::: The records :::

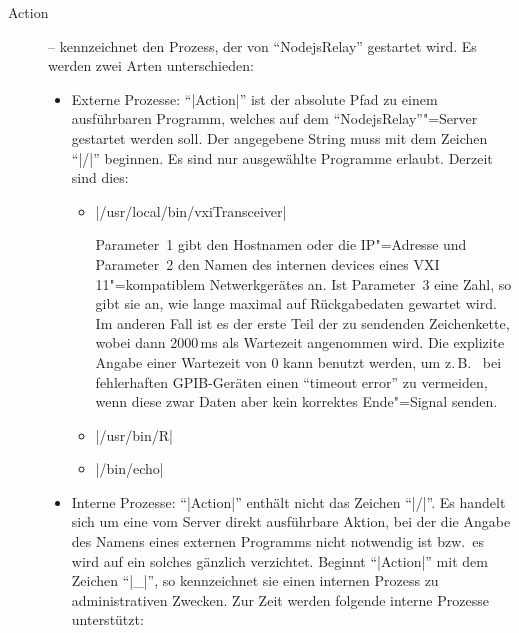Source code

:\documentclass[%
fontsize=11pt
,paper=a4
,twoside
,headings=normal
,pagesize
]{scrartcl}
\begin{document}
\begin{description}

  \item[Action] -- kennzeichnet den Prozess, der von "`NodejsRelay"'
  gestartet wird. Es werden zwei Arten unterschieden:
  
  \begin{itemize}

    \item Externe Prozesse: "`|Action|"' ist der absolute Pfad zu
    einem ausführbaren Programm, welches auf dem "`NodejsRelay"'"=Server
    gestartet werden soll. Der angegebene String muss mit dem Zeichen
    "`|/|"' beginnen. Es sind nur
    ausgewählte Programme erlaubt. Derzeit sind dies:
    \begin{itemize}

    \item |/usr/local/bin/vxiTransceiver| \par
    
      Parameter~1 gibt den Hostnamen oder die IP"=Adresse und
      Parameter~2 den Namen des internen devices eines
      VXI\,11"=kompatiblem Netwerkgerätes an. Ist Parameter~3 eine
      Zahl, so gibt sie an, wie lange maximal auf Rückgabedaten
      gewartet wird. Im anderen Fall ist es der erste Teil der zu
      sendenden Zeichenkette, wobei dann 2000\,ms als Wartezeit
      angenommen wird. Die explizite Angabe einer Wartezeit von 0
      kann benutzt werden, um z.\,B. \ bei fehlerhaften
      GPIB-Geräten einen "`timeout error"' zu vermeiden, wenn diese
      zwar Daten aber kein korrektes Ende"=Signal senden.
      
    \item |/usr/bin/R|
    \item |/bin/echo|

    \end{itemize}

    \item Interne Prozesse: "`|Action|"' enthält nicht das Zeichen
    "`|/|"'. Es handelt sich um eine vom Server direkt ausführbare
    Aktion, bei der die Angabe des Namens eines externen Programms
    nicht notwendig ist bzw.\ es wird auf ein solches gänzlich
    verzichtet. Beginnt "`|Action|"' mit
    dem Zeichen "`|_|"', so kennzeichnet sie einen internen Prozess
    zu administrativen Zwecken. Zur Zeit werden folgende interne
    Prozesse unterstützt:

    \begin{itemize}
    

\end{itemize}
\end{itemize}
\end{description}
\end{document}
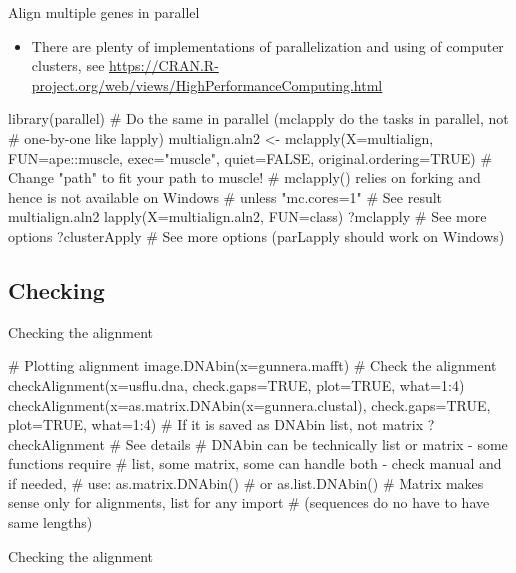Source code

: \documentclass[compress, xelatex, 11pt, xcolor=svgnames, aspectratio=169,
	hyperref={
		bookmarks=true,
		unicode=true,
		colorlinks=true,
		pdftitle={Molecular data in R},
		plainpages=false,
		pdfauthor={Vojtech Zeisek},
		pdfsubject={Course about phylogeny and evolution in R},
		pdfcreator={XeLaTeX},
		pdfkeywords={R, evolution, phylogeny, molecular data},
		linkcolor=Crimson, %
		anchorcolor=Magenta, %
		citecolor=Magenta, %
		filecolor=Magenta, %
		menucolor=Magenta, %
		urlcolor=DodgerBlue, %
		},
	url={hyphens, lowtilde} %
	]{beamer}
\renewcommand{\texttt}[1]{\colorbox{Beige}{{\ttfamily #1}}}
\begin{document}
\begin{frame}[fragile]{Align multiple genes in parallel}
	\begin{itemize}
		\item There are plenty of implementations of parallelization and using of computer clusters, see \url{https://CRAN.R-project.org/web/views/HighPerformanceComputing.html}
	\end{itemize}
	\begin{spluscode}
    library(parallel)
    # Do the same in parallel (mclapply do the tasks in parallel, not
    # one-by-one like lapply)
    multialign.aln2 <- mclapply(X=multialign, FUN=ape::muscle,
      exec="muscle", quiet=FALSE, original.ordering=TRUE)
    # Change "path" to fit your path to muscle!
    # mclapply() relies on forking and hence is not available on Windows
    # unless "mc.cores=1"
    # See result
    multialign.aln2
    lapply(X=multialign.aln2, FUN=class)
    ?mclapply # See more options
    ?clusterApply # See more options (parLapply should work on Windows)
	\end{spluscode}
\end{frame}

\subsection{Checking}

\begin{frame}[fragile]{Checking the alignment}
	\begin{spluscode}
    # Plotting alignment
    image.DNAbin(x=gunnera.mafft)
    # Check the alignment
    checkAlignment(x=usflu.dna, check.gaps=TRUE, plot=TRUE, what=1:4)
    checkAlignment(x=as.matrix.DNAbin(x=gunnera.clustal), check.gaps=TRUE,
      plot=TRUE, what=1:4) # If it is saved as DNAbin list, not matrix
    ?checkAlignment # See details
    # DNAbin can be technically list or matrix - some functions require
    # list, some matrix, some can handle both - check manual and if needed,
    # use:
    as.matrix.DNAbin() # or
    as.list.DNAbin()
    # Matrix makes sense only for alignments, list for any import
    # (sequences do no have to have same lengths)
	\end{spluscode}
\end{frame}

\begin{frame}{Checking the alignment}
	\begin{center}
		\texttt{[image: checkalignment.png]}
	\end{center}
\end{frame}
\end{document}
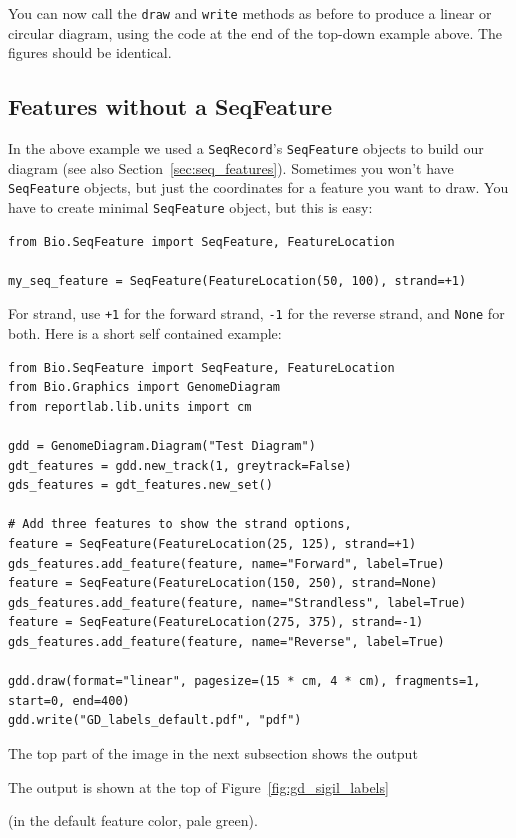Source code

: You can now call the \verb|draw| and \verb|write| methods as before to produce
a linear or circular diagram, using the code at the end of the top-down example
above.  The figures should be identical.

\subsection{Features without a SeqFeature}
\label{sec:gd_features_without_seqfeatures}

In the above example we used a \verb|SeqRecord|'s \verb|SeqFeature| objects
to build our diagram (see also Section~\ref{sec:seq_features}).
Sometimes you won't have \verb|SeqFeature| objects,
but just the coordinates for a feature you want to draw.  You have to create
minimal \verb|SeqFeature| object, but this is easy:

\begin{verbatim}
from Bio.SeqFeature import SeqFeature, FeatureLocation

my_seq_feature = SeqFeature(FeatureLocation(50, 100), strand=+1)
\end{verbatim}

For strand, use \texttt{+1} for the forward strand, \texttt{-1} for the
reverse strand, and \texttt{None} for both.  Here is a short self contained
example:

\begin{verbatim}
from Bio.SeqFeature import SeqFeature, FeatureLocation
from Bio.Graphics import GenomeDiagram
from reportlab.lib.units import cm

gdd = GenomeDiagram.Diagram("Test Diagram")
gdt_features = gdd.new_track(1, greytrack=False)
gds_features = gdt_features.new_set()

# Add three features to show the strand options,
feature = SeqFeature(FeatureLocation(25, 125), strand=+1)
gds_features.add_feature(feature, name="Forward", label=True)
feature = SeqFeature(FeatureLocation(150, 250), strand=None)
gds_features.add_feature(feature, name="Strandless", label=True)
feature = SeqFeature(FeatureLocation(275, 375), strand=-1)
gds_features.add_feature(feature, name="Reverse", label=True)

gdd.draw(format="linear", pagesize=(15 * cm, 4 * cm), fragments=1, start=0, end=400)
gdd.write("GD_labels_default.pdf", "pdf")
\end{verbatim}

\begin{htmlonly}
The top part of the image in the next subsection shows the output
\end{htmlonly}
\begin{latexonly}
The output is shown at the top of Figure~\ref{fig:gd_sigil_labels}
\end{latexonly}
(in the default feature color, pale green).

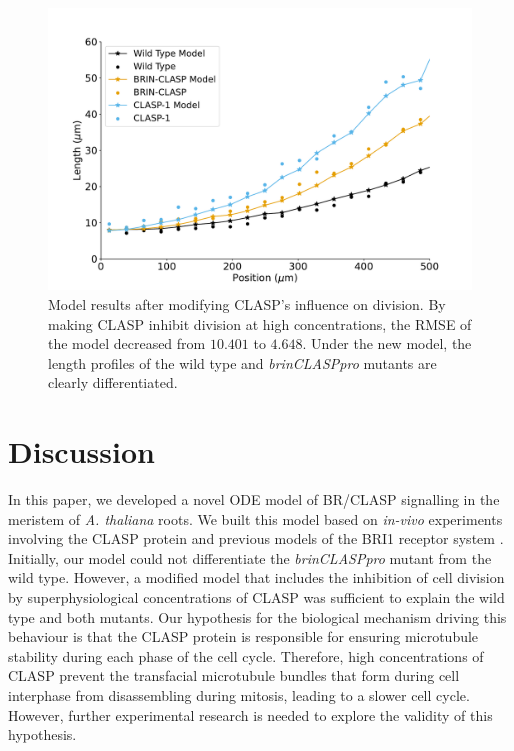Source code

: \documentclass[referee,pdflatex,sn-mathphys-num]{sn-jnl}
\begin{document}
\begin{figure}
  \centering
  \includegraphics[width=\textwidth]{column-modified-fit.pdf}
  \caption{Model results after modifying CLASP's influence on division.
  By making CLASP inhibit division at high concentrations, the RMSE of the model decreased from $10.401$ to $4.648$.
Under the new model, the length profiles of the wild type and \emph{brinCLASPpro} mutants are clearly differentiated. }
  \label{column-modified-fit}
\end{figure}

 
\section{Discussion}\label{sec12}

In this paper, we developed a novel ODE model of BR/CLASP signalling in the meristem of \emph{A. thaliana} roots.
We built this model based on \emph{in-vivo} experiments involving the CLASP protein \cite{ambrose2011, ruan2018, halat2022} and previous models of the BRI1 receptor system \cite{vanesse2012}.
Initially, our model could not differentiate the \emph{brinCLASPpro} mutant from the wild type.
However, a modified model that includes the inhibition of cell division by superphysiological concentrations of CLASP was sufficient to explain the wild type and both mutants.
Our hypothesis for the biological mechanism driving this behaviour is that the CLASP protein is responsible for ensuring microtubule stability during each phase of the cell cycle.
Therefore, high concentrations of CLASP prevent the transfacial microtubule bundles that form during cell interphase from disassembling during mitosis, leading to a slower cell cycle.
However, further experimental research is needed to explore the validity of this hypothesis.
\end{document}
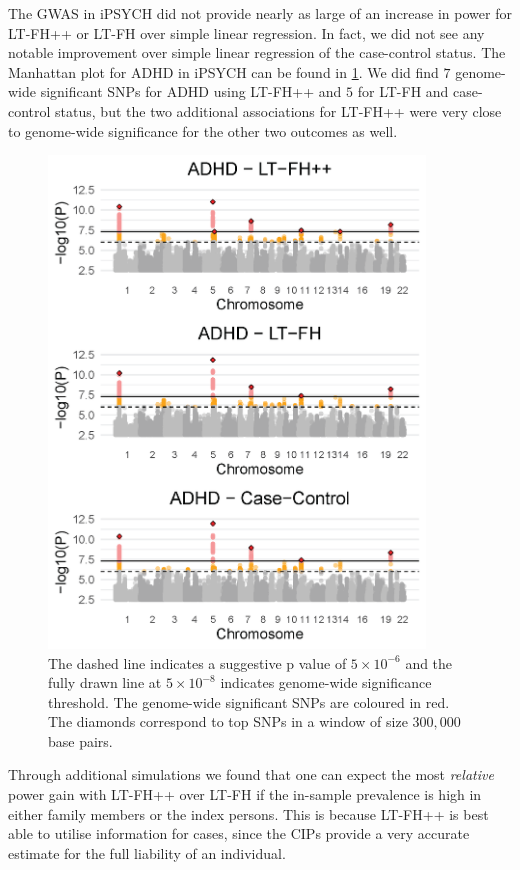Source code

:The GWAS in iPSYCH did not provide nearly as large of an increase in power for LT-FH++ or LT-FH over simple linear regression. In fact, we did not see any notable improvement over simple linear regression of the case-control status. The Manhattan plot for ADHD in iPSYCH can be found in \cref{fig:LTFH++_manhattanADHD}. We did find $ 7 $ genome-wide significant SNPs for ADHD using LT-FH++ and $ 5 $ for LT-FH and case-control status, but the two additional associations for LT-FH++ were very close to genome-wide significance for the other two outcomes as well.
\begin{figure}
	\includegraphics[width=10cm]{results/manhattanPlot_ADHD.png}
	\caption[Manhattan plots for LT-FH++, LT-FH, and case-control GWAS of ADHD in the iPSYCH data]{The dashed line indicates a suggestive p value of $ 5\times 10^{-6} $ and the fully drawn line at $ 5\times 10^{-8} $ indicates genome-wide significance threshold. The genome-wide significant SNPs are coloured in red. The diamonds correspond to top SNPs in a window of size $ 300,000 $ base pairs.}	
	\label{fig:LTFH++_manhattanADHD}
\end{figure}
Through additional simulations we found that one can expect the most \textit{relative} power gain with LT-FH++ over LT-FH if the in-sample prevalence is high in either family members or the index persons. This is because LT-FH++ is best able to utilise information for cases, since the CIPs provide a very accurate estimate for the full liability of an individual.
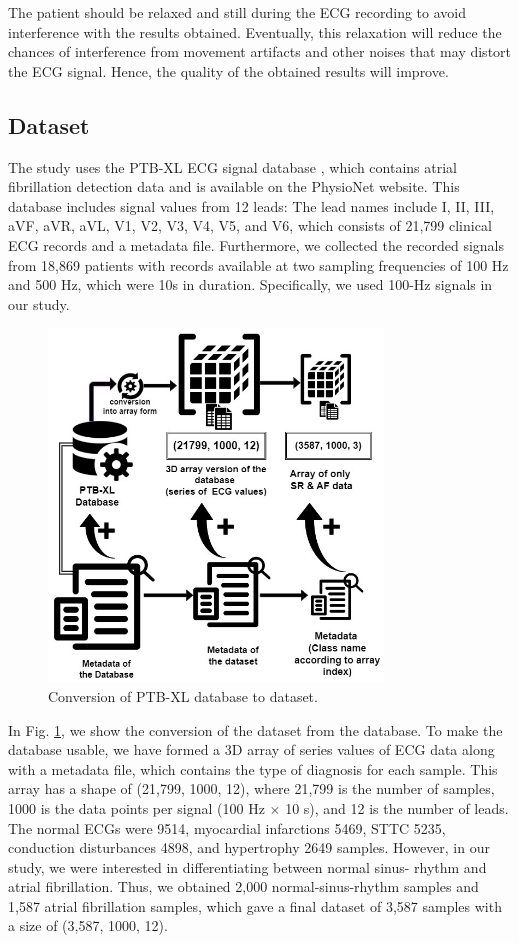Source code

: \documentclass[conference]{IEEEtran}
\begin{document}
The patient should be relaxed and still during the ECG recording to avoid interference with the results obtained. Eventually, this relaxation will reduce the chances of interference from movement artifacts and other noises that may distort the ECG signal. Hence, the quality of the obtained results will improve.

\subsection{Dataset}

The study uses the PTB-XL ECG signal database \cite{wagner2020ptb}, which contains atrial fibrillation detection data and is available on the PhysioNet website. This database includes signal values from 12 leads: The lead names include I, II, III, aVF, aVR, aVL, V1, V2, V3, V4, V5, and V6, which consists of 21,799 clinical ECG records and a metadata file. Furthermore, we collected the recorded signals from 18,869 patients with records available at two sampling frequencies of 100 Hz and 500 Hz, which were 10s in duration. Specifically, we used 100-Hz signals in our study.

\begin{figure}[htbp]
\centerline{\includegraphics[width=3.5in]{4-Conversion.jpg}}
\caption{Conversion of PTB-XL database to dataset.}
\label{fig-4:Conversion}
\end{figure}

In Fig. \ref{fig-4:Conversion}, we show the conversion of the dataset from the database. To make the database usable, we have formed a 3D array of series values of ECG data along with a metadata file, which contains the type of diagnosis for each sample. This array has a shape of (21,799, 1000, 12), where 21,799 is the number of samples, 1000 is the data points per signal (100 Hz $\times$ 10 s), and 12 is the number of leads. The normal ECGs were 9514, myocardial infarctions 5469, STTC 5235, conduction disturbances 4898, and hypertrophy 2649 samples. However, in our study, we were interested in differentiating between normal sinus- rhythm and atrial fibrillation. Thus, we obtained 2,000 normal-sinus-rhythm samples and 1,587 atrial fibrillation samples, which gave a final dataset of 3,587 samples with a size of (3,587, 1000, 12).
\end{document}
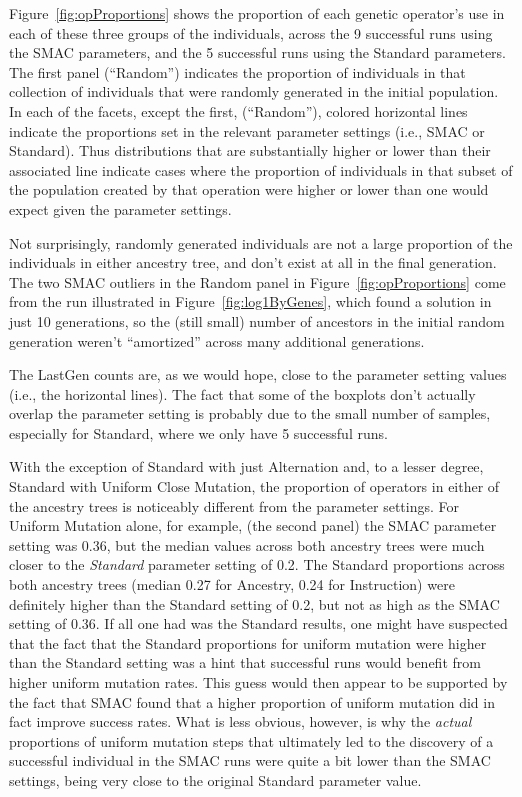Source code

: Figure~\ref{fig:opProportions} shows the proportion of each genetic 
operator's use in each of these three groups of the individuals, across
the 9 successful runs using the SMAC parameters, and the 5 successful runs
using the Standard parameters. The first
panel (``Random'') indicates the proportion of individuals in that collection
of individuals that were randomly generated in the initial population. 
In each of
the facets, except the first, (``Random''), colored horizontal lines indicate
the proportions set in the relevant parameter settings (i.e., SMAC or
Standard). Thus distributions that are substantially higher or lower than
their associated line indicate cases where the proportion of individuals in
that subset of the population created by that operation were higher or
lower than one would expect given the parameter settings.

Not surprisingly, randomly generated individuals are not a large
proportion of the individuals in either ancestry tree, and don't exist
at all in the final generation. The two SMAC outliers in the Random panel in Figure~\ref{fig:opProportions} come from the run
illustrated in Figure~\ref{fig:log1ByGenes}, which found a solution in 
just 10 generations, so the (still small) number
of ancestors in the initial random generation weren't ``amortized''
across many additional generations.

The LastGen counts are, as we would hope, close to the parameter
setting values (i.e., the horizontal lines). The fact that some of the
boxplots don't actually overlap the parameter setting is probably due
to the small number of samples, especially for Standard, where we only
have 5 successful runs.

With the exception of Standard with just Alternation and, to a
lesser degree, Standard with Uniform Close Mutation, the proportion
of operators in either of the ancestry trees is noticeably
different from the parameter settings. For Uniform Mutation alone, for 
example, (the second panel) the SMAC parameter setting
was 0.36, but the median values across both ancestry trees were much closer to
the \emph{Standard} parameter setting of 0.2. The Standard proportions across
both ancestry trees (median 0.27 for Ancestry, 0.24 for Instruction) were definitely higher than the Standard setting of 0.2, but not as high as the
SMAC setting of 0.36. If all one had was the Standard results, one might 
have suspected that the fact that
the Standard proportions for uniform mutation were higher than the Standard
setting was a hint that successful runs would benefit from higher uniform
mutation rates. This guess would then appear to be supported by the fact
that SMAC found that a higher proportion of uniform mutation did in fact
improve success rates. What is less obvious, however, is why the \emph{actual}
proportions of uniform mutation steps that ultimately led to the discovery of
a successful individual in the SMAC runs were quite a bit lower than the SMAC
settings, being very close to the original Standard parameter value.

:::

- [Work order]:
Exactly as written, reproduce the lines from the beginning of the material through the line with "filecolor=Magenta, %", and skip any picture.

- [Problem solution]:
Source code

:\documentclass[%
fontsize=11pt
,paper=a4
,twoside
,headings=normal
,pagesize
]{scrartcl}
\begin{document}
\begin{description}

  \item[Action] -- kennzeichnet den Prozess, der von "`NodejsRelay"'
  gestartet wird. Es werden zwei Arten unterschieden:
  
  \begin{itemize}

    \item Externe Prozesse: "`|Action|"' ist der absolute Pfad zu
    einem ausführbaren Programm, welches auf dem "`NodejsRelay"'"=Server
    gestartet werden soll. Der angegebene String muss mit dem Zeichen
    "`|/|"' beginnen. Es sind nur
    ausgewählte Programme erlaubt. Derzeit sind dies:
    \begin{itemize}

    \item |/usr/local/bin/vxiTransceiver| \par
    
      Parameter~1 gibt den Hostnamen oder die IP"=Adresse und
      Parameter~2 den Namen des internen devices eines
      VXI\,11"=kompatiblem Netwerkgerätes an. Ist Parameter~3 eine
      Zahl, so gibt sie an, wie lange maximal auf Rückgabedaten
      gewartet wird. Im anderen Fall ist es der erste Teil der zu
      sendenden Zeichenkette, wobei dann 2000\,ms als Wartezeit
      angenommen wird. Die explizite Angabe einer Wartezeit von 0
      kann benutzt werden, um z.\,B. \ bei fehlerhaften
      GPIB-Geräten einen "`timeout error"' zu vermeiden, wenn diese
      zwar Daten aber kein korrektes Ende"=Signal senden.
      
    \item |/usr/bin/R|
    \item |/bin/echo|

    \end{itemize}

    \item Interne Prozesse: "`|Action|"' enthält nicht das Zeichen
    "`|/|"'. Es handelt sich um eine vom Server direkt ausführbare
    Aktion, bei der die Angabe des Namens eines externen Programms
    nicht notwendig ist bzw.\ es wird auf ein solches gänzlich
    verzichtet. Beginnt "`|Action|"' mit
    dem Zeichen "`|_|"', so kennzeichnet sie einen internen Prozess
    zu administrativen Zwecken. Zur Zeit werden folgende interne
    Prozesse unterstützt:

    \begin{itemize}
    

\end{itemize}
\end{itemize}
\end{description}
\end{document}
Source code

: \documentclass[compress, xelatex, 11pt, xcolor=svgnames, aspectratio=169,
	hyperref={
		bookmarks=true,
		unicode=true,
		colorlinks=true,
		pdftitle={Molecular data in R},
		plainpages=false,
		pdfauthor={Vojtech Zeisek},
		pdfsubject={Course about phylogeny and evolution in R},
		pdfcreator={XeLaTeX},
		pdfkeywords={R, evolution, phylogeny, molecular data},
		linkcolor=Crimson, %
		anchorcolor=Magenta, %
		citecolor=Magenta, %
		filecolor=Magenta, %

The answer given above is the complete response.